で、だ。「発達障害である」ことがわかったら、学校現場の先生はどうするつもりなのだろうか。
日本語や教科指導について、現状でもいっぱいいっぱいになっていらっしゃる状況下で、さらに一歩進んで、指導方法を検討されるのだろうか。
大学教員であるということで、学校現場の先生方に何が提供できるのか、ふと、レッテル貼りをしているだけではないか、と思うことがある。
レッテルを貼って、そのあとは現場の先生に丸投げになってしまわないか、そういう危惧や懸念は常に持っているんだけど、発達障害について勉強してきたわけでもなく、できる話なんて、僕にとっては、ものすごくものすごく些末で限定的。
本書で取り上げられている話はどれも興味深い。
でも、読んでいて、端的に腑に落ちたのは、あとがきにあった著者の摂食障害の話の部分だった。
レッテルを貼った、だからどうするのか。

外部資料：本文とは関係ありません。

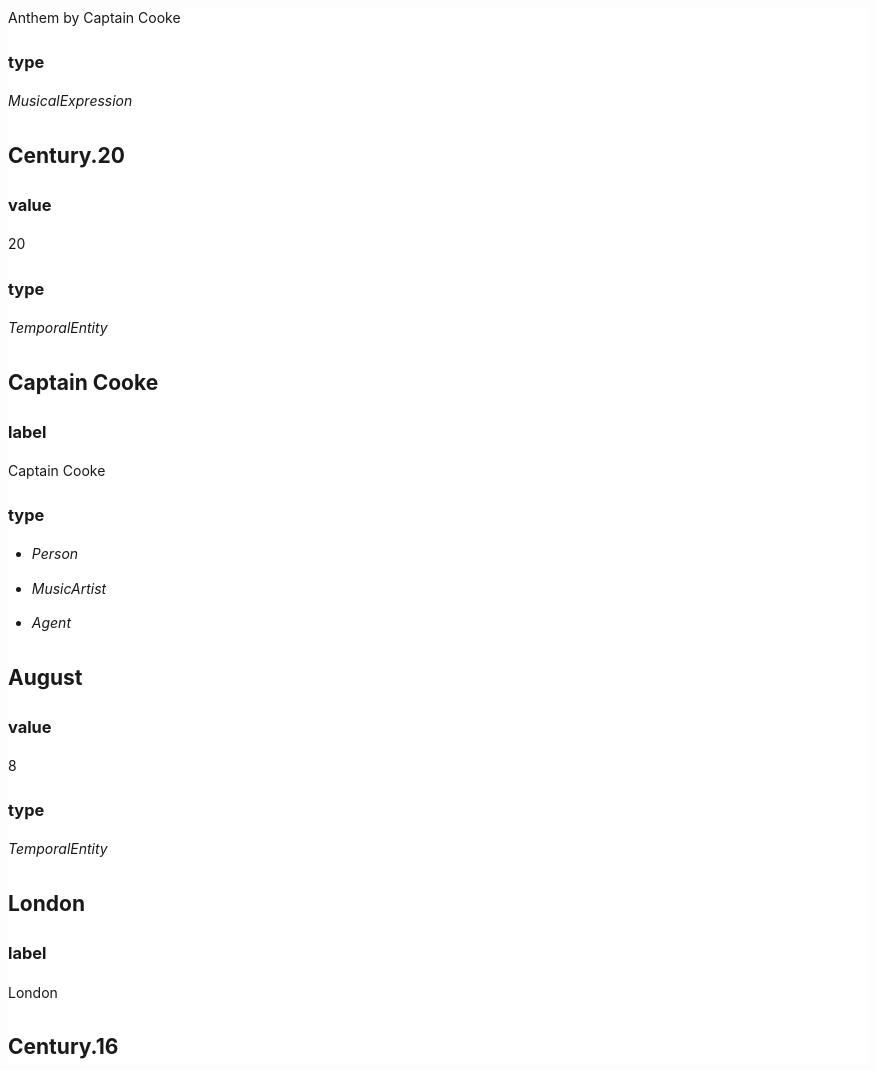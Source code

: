 
Anthem by Captain Cooke

### type


*MusicalExpression*

## Century.20

### value


20

### type


*TemporalEntity*

## Captain Cooke

### label


Captain Cooke

### type

 - *Person*

 - *MusicArtist*

 - *Agent*

## August

### value


8

### type


*TemporalEntity*

## London

### label


London

## Century.16
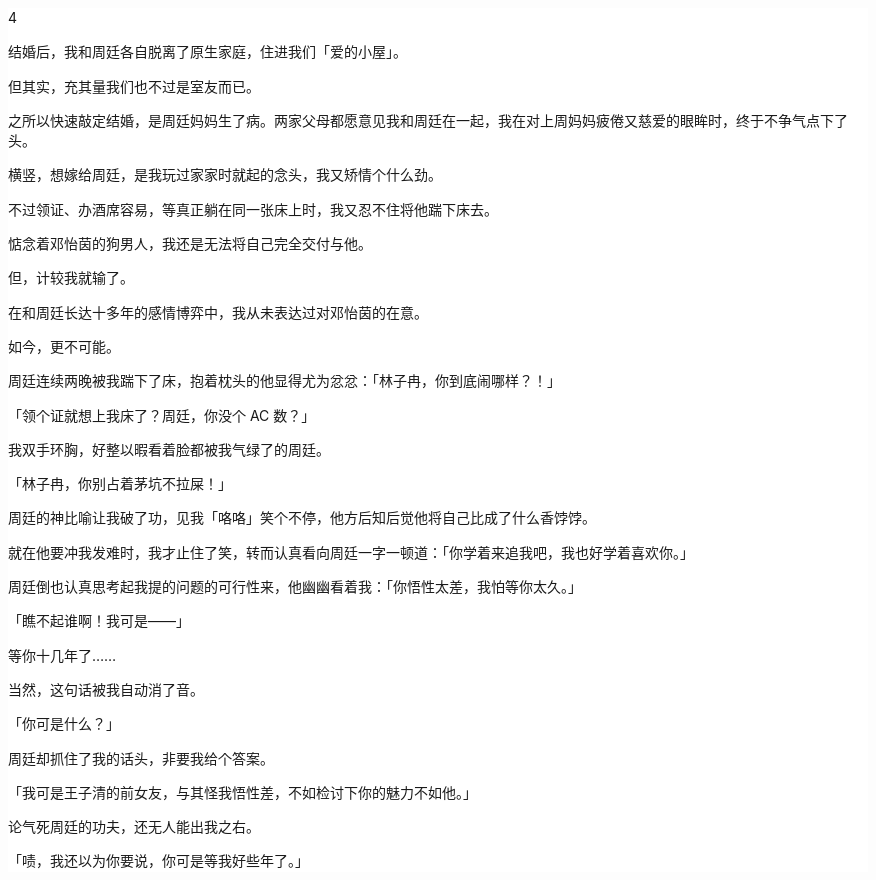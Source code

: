 4


结婚后，我和周廷各自脱离了原生家庭，住进我们「爱的小屋」。


但其实，充其量我们也不过是室友而已。


之所以快速敲定结婚，是周廷妈妈生了病。两家父母都愿意见我和周廷在一起，我在对上周妈妈疲倦又慈爱的眼眸时，终于不争气点下了头。


横竖，想嫁给周廷，是我玩过家家时就起的念头，我又矫情个什么劲。


不过领证、办酒席容易，等真正躺在同一张床上时，我又忍不住将他踹下床去。


惦念着邓怡茵的狗男人，我还是无法将自己完全交付与他。


但，计较我就输了。


在和周廷长达十多年的感情博弈中，我从未表达过对邓怡茵的在意。


如今，更不可能。


周廷连续两晚被我踹下了床，抱着枕头的他显得尤为忿忿：「林子冉，你到底闹哪样？！」


「领个证就想上我床了？周廷，你没个 AC 数？」


我双手环胸，好整以暇看着脸都被我气绿了的周廷。


「林子冉，你别占着茅坑不拉屎！」


周廷的神比喻让我破了功，见我「咯咯」笑个不停，他方后知后觉他将自己比成了什么香饽饽。


就在他要冲我发难时，我才止住了笑，转而认真看向周廷一字一顿道：「你学着来追我吧，我也好学着喜欢你。」


周廷倒也认真思考起我提的问题的可行性来，他幽幽看着我：「你悟性太差，我怕等你太久。」


「瞧不起谁啊！我可是——」


等你十几年了……


当然，这句话被我自动消了音。


「你可是什么？」


周廷却抓住了我的话头，非要我给个答案。


「我可是王子清的前女友，与其怪我悟性差，不如检讨下你的魅力不如他。」


论气死周廷的功夫，还无人能出我之右。


「啧，我还以为你要说，你可是等我好些年了。」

レッテルを貼った、そのレッテルを貼るに至った原因は何なのか。
そこを解決しないことにはどうしようもない、という事。
前職に勤めていた時、地域の小中学校を巡回して先生方のお話を聞いていたことがあったけど、ある時、お一人の先生が
「上田先生、やっとわかったんです。なんで外国人児童生徒に発達障害の子が多いのかが!」
と、私にお話しされたことがあった。
その理由たるや、とてもここでは書けないような、とんでもない話だった。
学校現場が多様化している中、そこで児童生徒に向き合う教員が何を身につけて、何を学んでおくべきなのか。何を知っておくべきなのか。誰につなぐべきなのか。
教員志望者が減りつつあるという状況であれば、より充実した養成が求められているような気がしています。